NOW ALSO AVAILABLE IN PRINT
24 October 2014
THE TRUTH ABOUT LIFE IN A UK PRISON TODAY
Exposing all the inadequacies of the UK Prison Service
Stanley Fletcher spent six months in one the UK’s most famous prisons where he was forced into an environment where violence and drug abuse seemed to be state condoned. “Inside Looking Out” tells his story of that time, his fight for survival and his fight to keep his self-respect.
This unusual account of daily life behind bars today is much more than another published prisoner’s diary. With episode after episode, it exposes the hidden truth about the terrible failures and rank inefficiencies of the UK’s Prison Service. These are the realities that the public never get to hear about.
He tells the details about how so many people who should never be in prison are there. He tells why there is minimal, if not zero, impact on offender rehabilitation. He writes about all the so-called improvements to the prison regime dreamt up by people who have no idea of the impact of these on people in the prisons. He explains why the Prison Officers, who are supposed to implement changes have no understanding of what they are supposed to be doing.

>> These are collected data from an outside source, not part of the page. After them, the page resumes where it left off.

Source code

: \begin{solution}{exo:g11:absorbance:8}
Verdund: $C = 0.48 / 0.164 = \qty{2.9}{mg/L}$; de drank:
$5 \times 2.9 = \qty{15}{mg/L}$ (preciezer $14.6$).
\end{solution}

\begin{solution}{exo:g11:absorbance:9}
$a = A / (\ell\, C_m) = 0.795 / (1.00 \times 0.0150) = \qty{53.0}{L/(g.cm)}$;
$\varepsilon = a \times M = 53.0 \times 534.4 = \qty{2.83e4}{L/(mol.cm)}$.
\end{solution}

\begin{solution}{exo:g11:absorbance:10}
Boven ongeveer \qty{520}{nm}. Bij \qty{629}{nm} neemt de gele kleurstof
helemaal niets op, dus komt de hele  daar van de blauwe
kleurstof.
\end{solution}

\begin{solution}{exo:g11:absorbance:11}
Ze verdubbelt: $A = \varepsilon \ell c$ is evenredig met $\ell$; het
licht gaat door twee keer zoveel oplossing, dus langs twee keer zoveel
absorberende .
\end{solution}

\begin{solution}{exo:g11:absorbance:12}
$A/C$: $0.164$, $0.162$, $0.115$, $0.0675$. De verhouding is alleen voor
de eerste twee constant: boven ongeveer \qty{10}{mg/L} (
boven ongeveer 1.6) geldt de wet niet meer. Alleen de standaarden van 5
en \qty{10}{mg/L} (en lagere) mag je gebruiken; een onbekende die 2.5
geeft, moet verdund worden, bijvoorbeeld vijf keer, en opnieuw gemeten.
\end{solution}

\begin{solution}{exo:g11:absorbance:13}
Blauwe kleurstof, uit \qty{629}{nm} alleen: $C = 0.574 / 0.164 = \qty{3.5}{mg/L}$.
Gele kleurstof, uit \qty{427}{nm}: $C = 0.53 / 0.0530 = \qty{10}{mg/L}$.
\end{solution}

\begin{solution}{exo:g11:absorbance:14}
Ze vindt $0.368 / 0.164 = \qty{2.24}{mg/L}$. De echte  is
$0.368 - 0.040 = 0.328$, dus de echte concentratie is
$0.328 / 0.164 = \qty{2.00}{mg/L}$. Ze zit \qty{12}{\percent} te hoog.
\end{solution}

He explains what it means when cuts in education and facilities are described as “improvements” and sold to the prisoners as a “shorter, fuller day” and why the prisoners suffer, are angry and react to this.
““I have met numerous people I knew were innocent. They were unfairly arrested and, even though they were found not guilty later, their lives had changed forever, for the worse, and there was never, ever, an apology from the system … from anyone, nor will there ever be. To put an innocent person in this environment is the biggest state crime of all.” “From some prison workers I have occasionally experienced kindness and compassion, but from others victimisation, humiliation and even hatred. The worst, and most common thing you get from them is a cold indifference. Nobody should ever be so deprived of human society as to regard an institutional indifference as a reasonable, normal way of being treated.”